(Assignment)
Give the total of lines holding the word "less" in the records below, and nothing else.

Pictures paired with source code
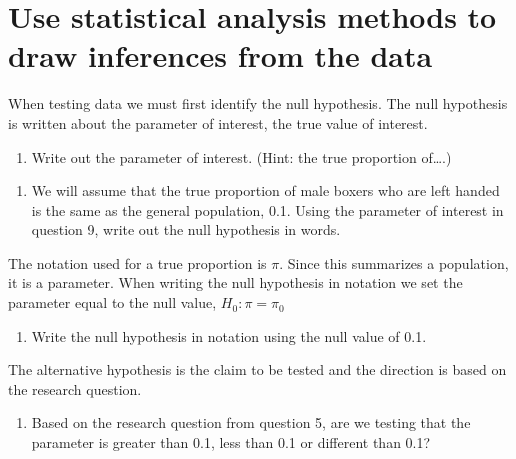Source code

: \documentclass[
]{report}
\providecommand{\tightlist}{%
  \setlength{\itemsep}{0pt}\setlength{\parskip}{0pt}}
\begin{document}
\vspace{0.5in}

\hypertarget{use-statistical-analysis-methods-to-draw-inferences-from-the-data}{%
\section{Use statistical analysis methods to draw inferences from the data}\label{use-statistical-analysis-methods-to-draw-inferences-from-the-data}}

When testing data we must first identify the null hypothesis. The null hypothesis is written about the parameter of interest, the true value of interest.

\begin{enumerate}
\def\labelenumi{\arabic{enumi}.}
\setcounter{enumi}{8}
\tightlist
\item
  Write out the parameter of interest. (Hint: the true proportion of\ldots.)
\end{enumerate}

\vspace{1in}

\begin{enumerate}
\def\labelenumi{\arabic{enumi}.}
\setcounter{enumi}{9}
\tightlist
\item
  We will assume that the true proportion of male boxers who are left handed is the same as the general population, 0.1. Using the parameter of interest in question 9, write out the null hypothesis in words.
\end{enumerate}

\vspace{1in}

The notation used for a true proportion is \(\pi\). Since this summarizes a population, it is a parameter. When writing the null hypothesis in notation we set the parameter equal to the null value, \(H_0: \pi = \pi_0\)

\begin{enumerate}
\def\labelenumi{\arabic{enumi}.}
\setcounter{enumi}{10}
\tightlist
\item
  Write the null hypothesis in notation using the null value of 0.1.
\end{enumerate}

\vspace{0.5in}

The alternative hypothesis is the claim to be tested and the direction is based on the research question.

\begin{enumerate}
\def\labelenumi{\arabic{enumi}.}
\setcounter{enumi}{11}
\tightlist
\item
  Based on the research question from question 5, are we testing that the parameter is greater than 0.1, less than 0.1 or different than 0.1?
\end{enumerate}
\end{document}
---
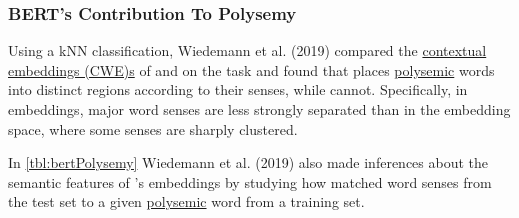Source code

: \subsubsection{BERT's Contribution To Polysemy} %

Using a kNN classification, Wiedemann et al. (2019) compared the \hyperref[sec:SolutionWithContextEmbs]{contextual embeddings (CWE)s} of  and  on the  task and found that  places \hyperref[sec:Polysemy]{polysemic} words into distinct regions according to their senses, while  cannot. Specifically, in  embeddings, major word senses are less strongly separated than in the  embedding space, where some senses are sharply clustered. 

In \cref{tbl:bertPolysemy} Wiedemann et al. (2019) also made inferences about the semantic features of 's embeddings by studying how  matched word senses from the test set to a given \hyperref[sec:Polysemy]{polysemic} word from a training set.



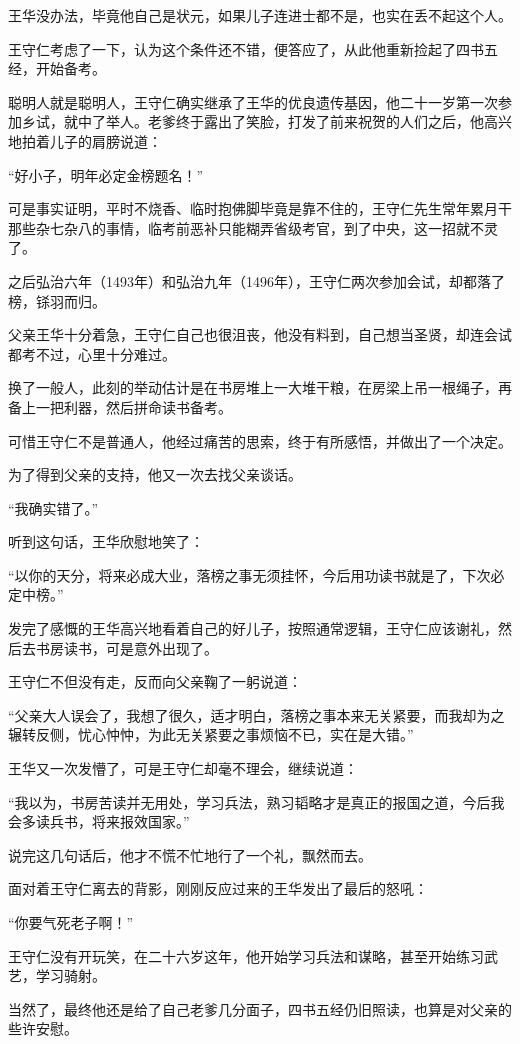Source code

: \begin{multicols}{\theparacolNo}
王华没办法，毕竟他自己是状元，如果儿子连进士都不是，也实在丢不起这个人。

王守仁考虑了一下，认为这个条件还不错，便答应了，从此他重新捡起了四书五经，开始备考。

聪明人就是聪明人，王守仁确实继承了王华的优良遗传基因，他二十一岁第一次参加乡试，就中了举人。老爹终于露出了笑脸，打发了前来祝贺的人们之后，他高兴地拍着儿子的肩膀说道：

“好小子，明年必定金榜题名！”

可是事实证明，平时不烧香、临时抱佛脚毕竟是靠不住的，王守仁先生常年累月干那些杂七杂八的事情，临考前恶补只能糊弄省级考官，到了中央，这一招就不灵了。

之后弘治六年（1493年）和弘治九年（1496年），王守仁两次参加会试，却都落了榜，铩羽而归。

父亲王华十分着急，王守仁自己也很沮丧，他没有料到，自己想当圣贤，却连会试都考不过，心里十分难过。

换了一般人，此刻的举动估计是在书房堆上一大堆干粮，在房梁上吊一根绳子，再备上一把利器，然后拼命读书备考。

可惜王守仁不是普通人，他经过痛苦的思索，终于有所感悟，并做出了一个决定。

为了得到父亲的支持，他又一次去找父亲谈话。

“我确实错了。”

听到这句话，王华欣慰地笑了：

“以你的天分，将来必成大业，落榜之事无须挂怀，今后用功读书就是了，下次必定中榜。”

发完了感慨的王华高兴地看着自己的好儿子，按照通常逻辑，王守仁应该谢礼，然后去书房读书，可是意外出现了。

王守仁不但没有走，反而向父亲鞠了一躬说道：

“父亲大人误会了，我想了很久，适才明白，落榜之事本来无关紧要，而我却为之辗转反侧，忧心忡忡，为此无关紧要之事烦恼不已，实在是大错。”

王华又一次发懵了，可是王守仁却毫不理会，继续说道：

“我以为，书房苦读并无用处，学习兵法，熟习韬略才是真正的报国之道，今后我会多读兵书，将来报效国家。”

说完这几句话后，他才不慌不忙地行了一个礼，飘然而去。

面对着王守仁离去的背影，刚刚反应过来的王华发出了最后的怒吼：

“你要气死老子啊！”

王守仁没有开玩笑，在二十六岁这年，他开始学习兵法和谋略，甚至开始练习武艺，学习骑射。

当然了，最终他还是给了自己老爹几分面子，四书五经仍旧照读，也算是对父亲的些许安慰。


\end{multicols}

(Task output)
2